Treatment of Primary Cutaneous Anaplastic Large Cell Lymphoma

Primary cutaneous anaplastic large cell lymphoma presents in the skin only with no preexisting lymphoproliferative disease and no extracutaneous sites of involvement.[1,2,3] Patients with this type of lymphoma have disease ranging from clinically benign lymphomatoid papulosis, marked by localized nodules that may regress spontaneously, to progressive and systemic illness requiring aggressive doxorubicin-based combination chemotherapy. This spectrum has been called the primary cutaneous CD30-positive T-cell lymphoproliferative disorder.

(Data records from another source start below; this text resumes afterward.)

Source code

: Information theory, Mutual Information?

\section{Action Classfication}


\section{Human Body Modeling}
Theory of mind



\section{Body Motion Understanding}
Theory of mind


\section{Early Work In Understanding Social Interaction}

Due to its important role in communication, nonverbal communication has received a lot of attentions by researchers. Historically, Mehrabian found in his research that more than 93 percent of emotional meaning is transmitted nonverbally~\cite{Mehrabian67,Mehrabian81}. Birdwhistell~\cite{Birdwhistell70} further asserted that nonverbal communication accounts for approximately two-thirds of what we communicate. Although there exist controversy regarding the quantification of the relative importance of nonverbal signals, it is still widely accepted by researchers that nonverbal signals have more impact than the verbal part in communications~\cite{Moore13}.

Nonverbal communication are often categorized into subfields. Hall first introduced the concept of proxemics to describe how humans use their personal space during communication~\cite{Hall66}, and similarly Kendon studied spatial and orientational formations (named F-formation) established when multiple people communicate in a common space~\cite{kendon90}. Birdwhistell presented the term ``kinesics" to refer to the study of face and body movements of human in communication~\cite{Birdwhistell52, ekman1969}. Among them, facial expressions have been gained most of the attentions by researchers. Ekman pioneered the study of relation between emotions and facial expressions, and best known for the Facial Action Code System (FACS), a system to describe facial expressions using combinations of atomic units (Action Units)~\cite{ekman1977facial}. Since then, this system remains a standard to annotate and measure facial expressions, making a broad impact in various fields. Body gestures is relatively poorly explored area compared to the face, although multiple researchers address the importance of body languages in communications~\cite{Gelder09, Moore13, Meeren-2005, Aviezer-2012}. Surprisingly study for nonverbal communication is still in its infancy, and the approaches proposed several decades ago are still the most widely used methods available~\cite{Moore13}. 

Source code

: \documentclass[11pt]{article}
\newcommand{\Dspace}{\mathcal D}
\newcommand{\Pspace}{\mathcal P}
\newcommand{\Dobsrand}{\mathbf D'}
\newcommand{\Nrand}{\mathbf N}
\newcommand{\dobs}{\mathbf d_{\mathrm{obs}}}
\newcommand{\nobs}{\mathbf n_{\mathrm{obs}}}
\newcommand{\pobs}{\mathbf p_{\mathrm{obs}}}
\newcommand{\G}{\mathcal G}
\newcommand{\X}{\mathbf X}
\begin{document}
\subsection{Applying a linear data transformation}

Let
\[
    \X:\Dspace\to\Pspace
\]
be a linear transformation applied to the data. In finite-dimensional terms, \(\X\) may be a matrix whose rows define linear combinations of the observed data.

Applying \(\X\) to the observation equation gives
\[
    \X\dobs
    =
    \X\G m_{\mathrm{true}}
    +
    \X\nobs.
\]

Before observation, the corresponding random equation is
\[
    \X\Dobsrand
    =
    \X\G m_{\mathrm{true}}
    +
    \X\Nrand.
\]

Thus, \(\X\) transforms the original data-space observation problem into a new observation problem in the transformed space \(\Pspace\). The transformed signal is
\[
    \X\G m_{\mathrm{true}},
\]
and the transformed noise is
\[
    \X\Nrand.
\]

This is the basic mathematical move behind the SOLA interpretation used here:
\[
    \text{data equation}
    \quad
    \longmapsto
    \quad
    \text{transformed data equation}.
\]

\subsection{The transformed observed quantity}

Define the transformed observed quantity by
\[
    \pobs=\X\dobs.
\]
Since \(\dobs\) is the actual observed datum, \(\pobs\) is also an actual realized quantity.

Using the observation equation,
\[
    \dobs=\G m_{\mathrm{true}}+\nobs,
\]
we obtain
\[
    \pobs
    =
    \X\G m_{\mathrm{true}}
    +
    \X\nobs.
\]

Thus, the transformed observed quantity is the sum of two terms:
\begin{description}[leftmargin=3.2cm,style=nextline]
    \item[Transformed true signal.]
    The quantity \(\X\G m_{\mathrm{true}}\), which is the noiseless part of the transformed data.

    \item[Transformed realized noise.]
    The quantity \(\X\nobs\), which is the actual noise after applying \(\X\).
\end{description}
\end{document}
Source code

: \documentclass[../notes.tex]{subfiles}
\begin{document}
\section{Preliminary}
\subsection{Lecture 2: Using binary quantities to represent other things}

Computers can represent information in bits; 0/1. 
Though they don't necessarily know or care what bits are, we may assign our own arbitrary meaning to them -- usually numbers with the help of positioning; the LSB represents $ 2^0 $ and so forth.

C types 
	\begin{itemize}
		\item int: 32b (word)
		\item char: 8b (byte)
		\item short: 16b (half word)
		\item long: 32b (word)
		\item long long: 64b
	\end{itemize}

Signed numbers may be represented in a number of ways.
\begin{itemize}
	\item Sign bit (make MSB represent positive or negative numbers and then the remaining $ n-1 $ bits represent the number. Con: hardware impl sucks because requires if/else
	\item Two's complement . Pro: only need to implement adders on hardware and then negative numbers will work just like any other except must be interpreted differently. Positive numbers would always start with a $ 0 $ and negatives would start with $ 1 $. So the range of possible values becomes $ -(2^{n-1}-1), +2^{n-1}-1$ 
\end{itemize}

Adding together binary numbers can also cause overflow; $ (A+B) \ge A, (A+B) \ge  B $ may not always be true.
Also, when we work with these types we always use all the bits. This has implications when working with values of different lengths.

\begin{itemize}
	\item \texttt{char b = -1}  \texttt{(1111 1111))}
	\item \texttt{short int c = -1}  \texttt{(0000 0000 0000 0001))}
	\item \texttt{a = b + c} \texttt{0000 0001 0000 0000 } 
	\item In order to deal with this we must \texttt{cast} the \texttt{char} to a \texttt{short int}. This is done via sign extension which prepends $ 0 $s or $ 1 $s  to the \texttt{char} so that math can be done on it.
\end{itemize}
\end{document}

Patients with localized disease usually undergo radiation therapy. With more disseminated involvement, watchful waiting or doxorubicin-based combination chemotherapy is used.[1,2,3]

Current Clinical Trials

Use our advanced clinical trial search to find NCI-supported cancer clinical trials that are now enrolling patients. The search can be narrowed by location of the trial, type of treatment, name of the drug, and other criteria. General information about clinical trials is also available.

References:

  1. de Bruin PC, Beljaards RC, van Heerde P, et al.: Differences in clinical behaviour and immunophenotype between primary cutaneous and primary nodal anaplastic large cell lymphoma of T-cell or null cell phenotype. Histopathology 23 (2): 127-35, 1993.
  2. Willemze R, Beljaards RC: Spectrum of primary cutaneous CD30 (Ki-1)-positive lymphoproliferative disorders. A proposal for classification and guidelines for management and treatment. J Am Acad Dermatol 28 (6): 973-80, 1993.
  3. Kempf W, Pfaltz K, Vermeer MH, et al.: EORTC, ISCL, and USCLC consensus recommendations for the treatment of primary cutaneous CD30-positive lymphoproliferative disorders: lymphomatoid papulosis and primary cutaneous anaplastic large-cell lymphoma. Blood 118 (15): 4024-35, 2011.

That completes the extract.